Which lines of the data below include the string "Patches"? Return each of them.

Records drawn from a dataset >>
Content starts

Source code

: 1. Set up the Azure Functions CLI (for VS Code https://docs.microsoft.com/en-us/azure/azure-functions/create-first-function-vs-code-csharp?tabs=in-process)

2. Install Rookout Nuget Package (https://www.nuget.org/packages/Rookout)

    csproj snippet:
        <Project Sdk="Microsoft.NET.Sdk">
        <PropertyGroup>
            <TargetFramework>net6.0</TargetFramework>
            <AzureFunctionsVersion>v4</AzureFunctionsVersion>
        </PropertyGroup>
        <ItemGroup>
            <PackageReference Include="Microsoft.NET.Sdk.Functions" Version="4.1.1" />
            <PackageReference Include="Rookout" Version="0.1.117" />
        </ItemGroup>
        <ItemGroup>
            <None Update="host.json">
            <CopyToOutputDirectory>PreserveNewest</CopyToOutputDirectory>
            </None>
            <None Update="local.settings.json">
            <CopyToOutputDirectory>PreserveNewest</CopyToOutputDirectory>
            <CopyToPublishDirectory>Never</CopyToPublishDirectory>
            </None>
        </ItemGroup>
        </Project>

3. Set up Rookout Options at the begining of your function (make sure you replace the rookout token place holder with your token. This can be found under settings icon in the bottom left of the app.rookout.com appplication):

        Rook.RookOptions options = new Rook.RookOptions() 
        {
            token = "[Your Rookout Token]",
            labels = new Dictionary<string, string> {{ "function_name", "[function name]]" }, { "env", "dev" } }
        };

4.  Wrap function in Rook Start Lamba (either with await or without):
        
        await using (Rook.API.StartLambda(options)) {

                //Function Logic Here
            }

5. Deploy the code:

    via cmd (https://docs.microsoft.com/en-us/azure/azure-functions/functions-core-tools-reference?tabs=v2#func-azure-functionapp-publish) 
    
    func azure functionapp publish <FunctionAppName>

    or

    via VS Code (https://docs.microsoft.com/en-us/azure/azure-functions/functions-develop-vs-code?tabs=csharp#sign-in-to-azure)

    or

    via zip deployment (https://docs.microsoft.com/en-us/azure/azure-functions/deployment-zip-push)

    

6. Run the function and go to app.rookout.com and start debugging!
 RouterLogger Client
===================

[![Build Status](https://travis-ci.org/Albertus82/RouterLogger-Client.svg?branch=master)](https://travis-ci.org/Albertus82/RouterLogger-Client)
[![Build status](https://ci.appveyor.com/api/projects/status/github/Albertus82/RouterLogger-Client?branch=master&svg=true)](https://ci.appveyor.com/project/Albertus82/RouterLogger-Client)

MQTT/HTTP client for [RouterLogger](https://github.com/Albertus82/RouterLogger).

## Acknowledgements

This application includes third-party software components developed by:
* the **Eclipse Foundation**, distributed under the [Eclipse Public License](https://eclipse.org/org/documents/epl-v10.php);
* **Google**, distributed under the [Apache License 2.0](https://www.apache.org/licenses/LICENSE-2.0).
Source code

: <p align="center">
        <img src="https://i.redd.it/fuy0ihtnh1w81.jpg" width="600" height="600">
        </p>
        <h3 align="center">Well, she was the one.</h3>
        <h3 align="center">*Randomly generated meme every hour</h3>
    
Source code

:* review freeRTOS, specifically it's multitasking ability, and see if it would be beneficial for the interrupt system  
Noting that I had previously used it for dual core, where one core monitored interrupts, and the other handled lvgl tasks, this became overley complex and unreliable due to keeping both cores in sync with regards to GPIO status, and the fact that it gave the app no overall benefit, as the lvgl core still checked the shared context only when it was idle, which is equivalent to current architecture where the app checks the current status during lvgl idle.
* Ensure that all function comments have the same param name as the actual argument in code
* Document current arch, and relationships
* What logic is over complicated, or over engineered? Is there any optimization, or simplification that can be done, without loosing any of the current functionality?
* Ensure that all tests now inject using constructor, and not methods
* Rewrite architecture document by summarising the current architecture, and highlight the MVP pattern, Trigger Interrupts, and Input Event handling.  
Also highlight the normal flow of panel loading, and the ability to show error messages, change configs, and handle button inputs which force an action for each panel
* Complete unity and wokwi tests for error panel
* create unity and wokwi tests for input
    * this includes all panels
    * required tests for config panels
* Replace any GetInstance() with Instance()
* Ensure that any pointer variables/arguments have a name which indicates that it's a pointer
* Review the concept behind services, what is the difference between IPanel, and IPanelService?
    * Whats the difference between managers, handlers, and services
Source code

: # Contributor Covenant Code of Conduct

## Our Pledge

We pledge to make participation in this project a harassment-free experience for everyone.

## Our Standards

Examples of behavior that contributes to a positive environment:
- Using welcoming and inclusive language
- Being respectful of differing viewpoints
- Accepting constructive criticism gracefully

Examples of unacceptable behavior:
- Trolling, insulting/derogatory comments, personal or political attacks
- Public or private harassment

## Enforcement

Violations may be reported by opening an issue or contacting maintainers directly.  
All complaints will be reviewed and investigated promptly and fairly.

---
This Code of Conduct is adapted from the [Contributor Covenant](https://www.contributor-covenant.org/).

Content ends
Content starts

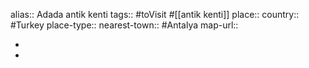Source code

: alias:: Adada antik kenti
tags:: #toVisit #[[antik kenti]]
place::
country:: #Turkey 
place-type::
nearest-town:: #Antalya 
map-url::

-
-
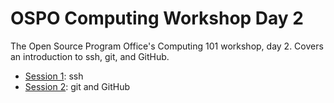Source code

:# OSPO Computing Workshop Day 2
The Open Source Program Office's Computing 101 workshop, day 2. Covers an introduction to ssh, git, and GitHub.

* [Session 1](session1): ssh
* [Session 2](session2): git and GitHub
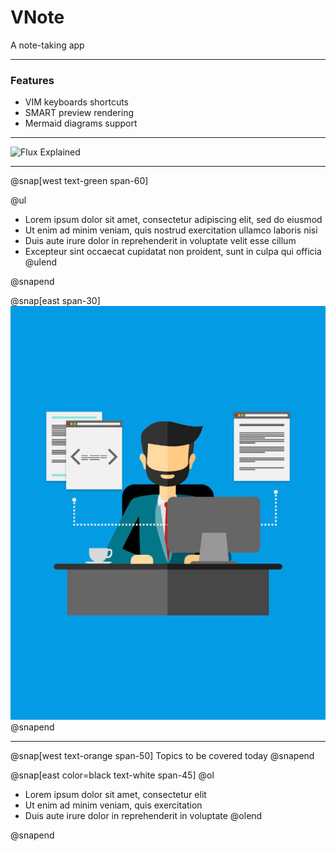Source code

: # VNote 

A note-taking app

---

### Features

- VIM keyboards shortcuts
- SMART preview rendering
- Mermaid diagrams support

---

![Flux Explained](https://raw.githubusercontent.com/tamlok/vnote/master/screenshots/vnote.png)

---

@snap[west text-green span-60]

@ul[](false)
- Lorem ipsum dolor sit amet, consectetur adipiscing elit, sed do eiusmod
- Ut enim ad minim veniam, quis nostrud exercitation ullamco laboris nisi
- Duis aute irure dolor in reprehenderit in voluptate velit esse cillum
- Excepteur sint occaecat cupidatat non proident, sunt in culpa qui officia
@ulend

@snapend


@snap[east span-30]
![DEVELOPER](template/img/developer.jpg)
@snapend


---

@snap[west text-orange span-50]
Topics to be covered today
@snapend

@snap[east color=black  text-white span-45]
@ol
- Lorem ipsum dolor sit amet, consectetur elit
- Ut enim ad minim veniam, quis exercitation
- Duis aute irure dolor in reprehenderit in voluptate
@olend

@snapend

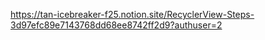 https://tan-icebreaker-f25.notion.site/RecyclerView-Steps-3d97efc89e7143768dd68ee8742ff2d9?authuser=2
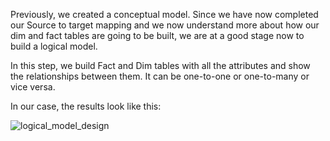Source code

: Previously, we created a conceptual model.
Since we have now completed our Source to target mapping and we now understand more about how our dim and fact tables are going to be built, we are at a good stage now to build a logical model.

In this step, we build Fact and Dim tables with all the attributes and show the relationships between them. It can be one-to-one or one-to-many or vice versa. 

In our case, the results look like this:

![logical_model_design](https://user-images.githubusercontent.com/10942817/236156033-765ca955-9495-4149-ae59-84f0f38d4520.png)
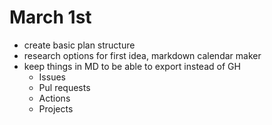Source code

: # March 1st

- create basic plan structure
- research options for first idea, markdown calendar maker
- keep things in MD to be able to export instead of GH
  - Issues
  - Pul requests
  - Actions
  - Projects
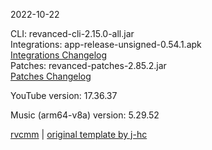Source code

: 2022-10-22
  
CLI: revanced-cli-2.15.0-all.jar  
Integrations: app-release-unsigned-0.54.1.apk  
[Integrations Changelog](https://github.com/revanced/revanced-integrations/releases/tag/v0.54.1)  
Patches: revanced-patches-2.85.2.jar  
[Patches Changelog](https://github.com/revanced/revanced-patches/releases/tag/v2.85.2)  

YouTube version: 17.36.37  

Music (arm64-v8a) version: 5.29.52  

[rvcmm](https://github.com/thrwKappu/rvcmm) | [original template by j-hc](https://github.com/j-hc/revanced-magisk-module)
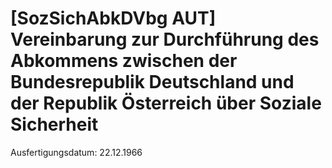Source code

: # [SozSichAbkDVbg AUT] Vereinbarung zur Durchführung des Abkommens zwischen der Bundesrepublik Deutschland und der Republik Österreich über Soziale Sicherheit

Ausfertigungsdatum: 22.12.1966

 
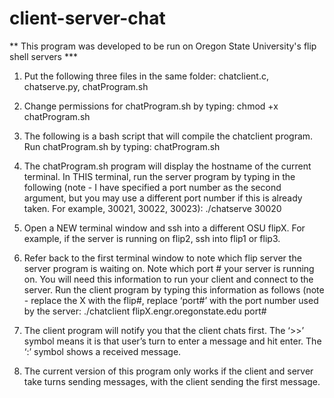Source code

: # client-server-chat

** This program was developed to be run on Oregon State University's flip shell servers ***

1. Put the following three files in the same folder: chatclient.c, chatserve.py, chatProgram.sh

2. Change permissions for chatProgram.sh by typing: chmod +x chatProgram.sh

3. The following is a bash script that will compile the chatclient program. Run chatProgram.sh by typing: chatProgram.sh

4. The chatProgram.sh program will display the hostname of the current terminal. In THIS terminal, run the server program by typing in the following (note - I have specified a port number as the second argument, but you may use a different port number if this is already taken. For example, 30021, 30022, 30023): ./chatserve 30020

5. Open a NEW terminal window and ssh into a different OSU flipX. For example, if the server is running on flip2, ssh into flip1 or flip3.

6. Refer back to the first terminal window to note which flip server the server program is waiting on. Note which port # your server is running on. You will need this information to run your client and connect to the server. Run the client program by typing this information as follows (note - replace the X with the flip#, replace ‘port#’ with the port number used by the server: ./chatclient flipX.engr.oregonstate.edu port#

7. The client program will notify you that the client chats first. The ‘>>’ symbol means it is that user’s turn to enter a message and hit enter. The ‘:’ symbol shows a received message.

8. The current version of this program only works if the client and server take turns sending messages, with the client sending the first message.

Content ends

ANSWER BOX >>
Patches: revanced-patches-2.85.2.jar  
[Patches Changelog](https://github.com/revanced/revanced-patches/releases/tag/v2.85.2)  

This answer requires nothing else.